[Records from a collection]
━━━━━━━━━━━━━━━━

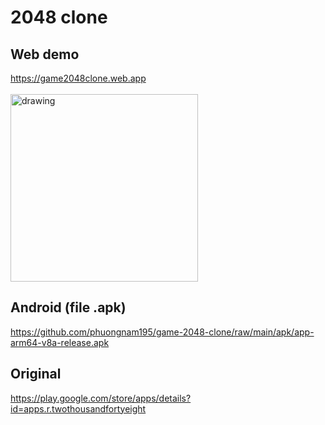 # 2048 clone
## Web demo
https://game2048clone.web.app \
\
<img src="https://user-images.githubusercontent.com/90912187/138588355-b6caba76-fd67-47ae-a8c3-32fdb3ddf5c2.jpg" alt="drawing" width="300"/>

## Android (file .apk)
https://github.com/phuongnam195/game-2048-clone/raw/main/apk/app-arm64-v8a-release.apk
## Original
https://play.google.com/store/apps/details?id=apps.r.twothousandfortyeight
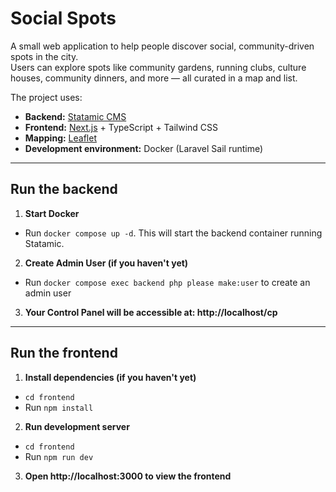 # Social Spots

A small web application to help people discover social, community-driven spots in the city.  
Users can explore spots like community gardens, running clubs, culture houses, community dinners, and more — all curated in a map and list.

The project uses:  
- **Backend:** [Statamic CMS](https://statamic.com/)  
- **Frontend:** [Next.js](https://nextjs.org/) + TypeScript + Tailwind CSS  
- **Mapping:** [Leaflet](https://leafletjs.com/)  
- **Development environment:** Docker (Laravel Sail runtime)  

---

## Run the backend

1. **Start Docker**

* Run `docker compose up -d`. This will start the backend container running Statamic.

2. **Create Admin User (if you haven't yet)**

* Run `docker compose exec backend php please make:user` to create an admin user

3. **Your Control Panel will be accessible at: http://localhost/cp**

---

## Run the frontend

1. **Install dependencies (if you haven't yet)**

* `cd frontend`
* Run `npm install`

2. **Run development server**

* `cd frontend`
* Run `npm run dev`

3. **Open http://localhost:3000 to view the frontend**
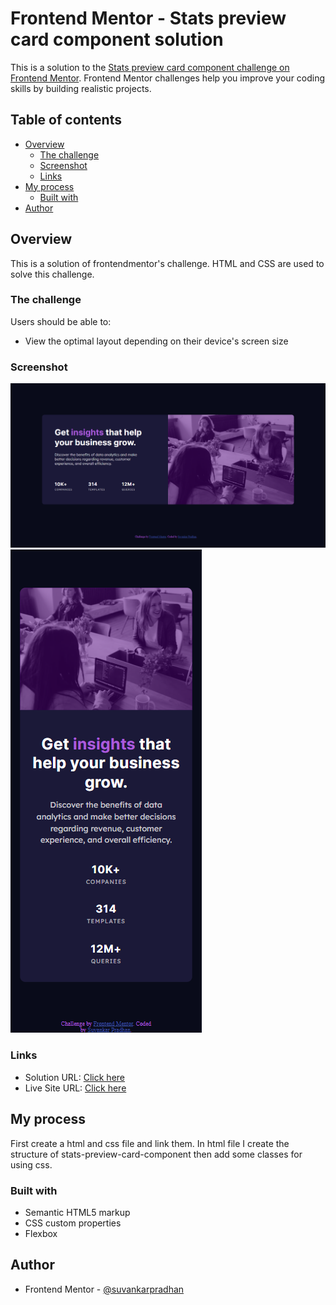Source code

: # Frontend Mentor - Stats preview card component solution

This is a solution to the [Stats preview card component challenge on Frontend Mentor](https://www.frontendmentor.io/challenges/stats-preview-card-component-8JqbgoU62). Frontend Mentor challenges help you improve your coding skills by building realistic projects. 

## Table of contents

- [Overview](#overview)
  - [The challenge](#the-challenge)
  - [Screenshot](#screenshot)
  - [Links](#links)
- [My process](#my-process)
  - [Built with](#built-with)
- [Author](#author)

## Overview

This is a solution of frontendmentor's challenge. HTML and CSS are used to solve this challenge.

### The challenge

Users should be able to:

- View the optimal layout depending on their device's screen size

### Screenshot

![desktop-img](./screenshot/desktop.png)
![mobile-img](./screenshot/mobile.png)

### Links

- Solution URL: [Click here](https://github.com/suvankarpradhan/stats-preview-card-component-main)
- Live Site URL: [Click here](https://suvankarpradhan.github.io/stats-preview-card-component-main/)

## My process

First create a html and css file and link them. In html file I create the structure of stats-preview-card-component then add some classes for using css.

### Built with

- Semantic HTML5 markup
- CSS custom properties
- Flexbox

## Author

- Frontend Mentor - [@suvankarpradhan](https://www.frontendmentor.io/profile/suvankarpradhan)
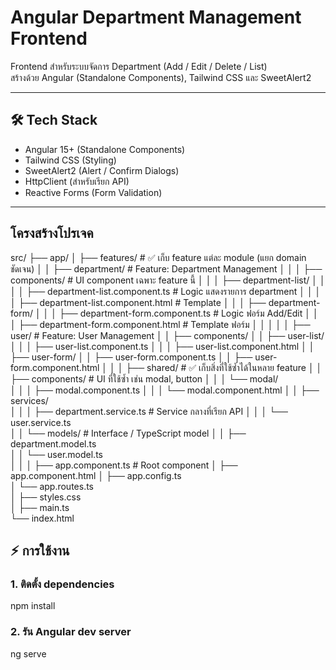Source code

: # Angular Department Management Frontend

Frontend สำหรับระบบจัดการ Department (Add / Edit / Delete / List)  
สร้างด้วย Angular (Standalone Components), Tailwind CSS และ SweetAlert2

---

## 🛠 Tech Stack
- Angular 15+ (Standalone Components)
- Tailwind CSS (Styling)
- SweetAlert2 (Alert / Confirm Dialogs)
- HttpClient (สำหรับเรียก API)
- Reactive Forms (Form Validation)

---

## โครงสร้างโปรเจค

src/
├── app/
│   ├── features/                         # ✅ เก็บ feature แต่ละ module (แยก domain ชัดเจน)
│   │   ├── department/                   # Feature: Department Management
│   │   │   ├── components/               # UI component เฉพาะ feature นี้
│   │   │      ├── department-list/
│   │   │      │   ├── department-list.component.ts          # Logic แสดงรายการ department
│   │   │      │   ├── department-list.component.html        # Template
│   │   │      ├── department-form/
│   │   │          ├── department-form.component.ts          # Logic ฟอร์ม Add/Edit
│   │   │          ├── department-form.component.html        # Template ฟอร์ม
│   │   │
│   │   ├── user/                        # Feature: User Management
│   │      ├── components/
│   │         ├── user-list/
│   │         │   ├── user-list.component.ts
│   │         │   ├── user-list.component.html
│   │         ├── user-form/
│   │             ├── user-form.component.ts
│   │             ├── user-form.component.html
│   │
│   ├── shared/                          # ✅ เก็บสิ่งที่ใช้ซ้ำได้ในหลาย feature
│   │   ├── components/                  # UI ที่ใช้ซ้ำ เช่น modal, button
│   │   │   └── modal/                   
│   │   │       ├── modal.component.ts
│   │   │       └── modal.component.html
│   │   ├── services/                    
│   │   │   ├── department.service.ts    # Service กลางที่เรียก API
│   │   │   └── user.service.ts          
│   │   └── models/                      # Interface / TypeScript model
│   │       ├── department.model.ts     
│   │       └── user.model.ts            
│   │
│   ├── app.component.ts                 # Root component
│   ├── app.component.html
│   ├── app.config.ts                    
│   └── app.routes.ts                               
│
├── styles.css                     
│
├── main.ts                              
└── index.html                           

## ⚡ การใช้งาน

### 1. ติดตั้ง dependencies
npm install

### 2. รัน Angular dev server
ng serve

━━━━━━━━━━━━━━━━

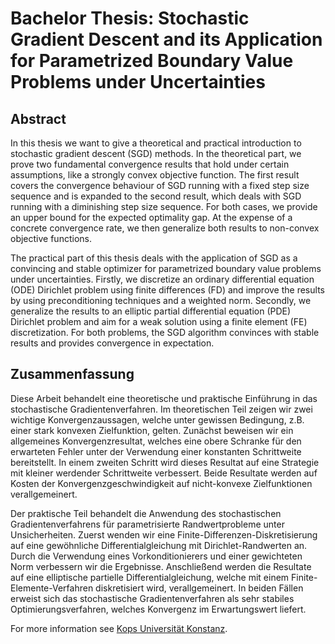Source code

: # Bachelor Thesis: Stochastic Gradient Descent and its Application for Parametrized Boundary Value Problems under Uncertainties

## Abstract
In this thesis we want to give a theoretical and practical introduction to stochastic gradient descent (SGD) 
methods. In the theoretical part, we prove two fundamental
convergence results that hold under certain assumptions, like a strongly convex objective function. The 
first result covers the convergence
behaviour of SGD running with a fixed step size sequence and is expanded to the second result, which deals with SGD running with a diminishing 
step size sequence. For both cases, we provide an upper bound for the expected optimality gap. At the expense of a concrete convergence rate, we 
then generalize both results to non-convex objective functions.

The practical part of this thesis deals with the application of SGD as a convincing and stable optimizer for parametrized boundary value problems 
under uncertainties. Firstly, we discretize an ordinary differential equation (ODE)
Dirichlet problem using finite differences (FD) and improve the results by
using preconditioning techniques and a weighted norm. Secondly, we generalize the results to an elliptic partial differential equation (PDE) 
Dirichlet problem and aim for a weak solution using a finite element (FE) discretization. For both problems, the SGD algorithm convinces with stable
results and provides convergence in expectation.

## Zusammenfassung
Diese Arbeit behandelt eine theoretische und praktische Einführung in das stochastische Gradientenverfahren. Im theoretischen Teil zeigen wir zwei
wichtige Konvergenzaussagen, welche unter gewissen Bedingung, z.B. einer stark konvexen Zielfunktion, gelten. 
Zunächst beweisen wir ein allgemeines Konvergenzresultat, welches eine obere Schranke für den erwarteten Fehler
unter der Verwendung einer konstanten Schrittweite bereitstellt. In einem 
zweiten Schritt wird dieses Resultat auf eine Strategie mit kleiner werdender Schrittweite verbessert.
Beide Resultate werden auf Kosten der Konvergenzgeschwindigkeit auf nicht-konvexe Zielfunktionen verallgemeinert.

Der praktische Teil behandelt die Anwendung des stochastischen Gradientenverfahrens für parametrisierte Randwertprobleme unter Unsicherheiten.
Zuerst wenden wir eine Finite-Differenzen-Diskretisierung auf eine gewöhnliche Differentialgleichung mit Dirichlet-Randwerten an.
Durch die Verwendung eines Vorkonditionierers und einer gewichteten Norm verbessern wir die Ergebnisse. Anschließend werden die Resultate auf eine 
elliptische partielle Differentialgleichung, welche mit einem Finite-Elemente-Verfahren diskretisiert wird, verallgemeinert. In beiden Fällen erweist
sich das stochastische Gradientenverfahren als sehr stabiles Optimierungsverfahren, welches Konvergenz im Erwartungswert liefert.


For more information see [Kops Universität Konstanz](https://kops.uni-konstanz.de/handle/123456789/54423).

━━━━━━━━━━━━━━━━

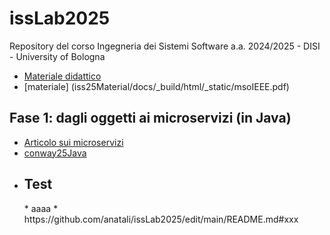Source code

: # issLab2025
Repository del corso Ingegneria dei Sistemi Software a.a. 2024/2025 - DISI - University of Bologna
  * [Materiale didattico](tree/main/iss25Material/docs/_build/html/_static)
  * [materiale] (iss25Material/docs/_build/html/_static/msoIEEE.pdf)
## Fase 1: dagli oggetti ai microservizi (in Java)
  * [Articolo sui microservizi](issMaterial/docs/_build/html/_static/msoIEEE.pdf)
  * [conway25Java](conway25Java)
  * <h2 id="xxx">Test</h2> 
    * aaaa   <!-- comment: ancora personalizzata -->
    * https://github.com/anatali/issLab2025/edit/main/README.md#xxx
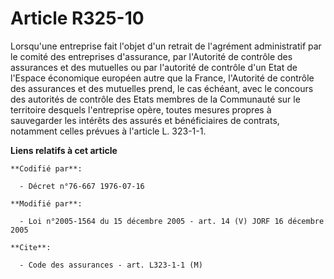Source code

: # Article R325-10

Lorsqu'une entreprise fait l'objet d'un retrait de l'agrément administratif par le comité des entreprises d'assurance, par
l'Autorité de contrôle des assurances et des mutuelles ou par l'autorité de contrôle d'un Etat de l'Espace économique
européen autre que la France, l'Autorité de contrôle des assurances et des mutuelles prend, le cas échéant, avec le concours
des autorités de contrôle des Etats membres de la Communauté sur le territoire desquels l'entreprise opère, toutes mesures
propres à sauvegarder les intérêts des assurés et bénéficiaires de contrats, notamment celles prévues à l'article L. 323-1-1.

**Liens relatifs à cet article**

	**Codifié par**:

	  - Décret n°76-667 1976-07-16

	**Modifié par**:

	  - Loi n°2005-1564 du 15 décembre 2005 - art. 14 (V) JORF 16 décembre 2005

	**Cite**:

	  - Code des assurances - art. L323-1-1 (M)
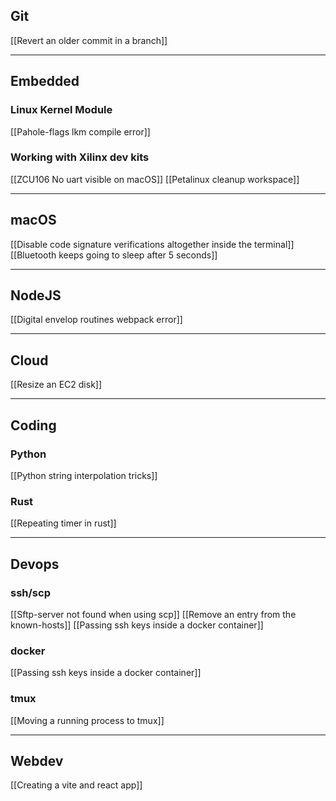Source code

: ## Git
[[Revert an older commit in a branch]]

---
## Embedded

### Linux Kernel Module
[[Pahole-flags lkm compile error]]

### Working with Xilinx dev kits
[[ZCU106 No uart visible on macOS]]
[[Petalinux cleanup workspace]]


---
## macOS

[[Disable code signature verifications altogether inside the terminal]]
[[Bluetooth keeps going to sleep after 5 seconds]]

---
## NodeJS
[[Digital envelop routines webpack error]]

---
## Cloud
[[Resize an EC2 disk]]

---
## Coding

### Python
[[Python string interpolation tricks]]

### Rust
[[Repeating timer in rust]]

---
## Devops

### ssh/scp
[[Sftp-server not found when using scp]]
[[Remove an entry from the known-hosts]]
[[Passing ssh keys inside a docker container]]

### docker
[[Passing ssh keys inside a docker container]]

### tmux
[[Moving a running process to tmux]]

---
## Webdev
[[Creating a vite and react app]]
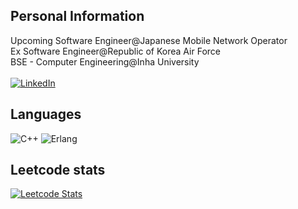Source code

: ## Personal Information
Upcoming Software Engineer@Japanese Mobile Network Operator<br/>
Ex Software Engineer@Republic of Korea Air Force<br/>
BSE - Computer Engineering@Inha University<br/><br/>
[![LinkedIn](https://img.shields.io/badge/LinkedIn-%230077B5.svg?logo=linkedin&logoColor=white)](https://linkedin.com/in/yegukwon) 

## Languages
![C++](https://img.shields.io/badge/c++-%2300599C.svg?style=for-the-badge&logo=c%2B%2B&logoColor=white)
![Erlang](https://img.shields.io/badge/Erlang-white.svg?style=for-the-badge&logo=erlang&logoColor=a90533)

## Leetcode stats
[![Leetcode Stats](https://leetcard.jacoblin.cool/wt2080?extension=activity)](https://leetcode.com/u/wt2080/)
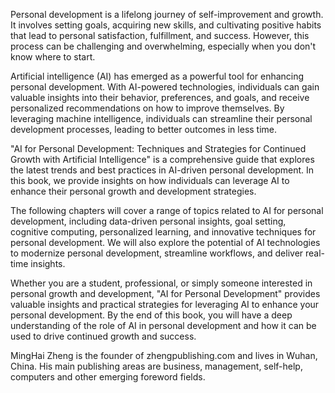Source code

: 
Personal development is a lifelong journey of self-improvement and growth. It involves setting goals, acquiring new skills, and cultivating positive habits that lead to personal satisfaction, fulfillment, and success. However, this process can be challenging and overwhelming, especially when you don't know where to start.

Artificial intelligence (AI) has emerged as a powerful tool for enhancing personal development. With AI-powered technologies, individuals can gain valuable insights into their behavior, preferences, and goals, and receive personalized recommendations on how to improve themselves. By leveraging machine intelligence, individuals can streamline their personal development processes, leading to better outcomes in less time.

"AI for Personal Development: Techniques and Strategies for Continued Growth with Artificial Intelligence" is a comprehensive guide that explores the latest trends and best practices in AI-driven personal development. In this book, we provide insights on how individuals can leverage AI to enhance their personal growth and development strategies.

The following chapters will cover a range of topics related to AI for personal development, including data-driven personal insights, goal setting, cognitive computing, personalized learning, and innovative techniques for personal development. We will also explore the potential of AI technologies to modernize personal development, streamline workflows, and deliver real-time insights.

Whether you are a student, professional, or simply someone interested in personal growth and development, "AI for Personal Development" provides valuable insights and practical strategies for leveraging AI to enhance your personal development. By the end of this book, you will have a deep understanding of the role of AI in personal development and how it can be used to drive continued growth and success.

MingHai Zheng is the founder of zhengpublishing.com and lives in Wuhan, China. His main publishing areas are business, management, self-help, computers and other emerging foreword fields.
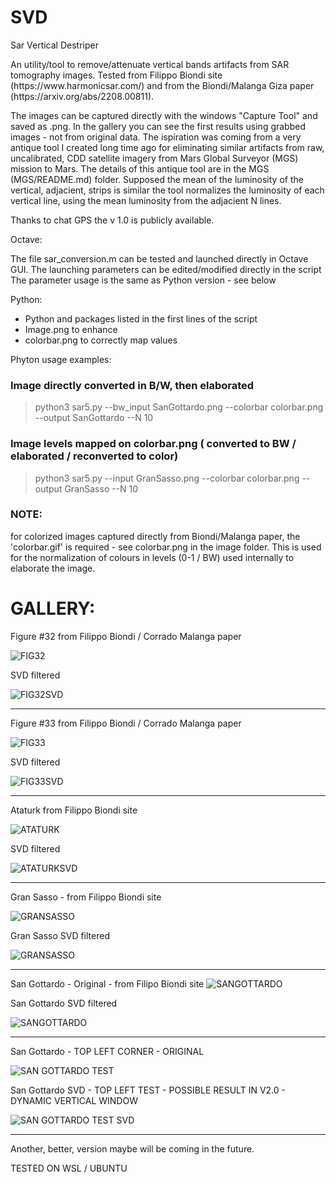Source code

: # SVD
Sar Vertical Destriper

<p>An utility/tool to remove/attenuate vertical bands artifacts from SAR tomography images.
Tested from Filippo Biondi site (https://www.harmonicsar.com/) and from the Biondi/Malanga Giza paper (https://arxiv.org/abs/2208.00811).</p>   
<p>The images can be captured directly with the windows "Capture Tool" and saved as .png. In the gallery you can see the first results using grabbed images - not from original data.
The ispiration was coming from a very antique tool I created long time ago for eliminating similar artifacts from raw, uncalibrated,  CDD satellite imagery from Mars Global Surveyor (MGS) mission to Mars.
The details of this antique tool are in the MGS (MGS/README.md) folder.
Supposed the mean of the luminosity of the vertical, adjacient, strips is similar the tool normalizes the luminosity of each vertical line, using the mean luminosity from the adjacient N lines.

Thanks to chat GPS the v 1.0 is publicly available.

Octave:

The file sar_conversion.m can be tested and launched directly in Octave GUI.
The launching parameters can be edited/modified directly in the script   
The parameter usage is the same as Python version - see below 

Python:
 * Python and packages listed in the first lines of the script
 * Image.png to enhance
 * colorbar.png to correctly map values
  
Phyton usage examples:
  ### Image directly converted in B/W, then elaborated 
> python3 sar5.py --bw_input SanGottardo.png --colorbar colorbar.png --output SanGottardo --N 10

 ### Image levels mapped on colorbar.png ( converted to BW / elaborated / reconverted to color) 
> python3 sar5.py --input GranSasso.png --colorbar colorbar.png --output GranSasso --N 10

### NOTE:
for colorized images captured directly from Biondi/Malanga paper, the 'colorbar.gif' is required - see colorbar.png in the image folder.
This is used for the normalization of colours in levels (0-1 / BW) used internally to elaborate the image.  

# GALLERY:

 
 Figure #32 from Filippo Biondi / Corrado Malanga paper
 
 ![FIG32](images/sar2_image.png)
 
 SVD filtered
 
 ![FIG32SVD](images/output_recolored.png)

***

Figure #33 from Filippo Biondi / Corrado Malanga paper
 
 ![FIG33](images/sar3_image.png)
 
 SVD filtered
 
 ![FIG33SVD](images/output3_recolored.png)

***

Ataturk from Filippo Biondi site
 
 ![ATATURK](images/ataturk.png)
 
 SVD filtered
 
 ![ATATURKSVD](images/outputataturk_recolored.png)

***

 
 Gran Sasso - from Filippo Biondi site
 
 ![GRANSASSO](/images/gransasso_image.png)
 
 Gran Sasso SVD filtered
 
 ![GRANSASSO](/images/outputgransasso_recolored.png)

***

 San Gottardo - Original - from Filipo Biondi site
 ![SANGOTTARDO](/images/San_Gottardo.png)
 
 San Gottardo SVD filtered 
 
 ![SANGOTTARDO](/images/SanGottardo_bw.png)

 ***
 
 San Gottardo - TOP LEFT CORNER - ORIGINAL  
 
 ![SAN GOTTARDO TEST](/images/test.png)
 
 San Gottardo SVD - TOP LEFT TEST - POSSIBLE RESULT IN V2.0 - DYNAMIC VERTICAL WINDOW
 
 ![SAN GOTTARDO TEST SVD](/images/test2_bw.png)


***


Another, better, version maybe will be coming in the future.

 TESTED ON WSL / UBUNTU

━━━━━━━━━━━━━━━━

▶ _WHAT TO PRODUCE_:
Copy only this from above: the line containing "- Code des assurances - art. L323-1-1 (M)", the line containing "[[ZCU106 No uart visible on macOS]]", and all lines between, printed exactly. Leave out the pictures.

▶ _TASK RESULT_:
	  - Code des assurances - art. L323-1-1 (M)
Source code

: ## Git
[[Revert an older commit in a branch]]

---
## Embedded

### Linux Kernel Module
[[Pahole-flags lkm compile error]]

### Working with Xilinx dev kits
[[ZCU106 No uart visible on macOS]]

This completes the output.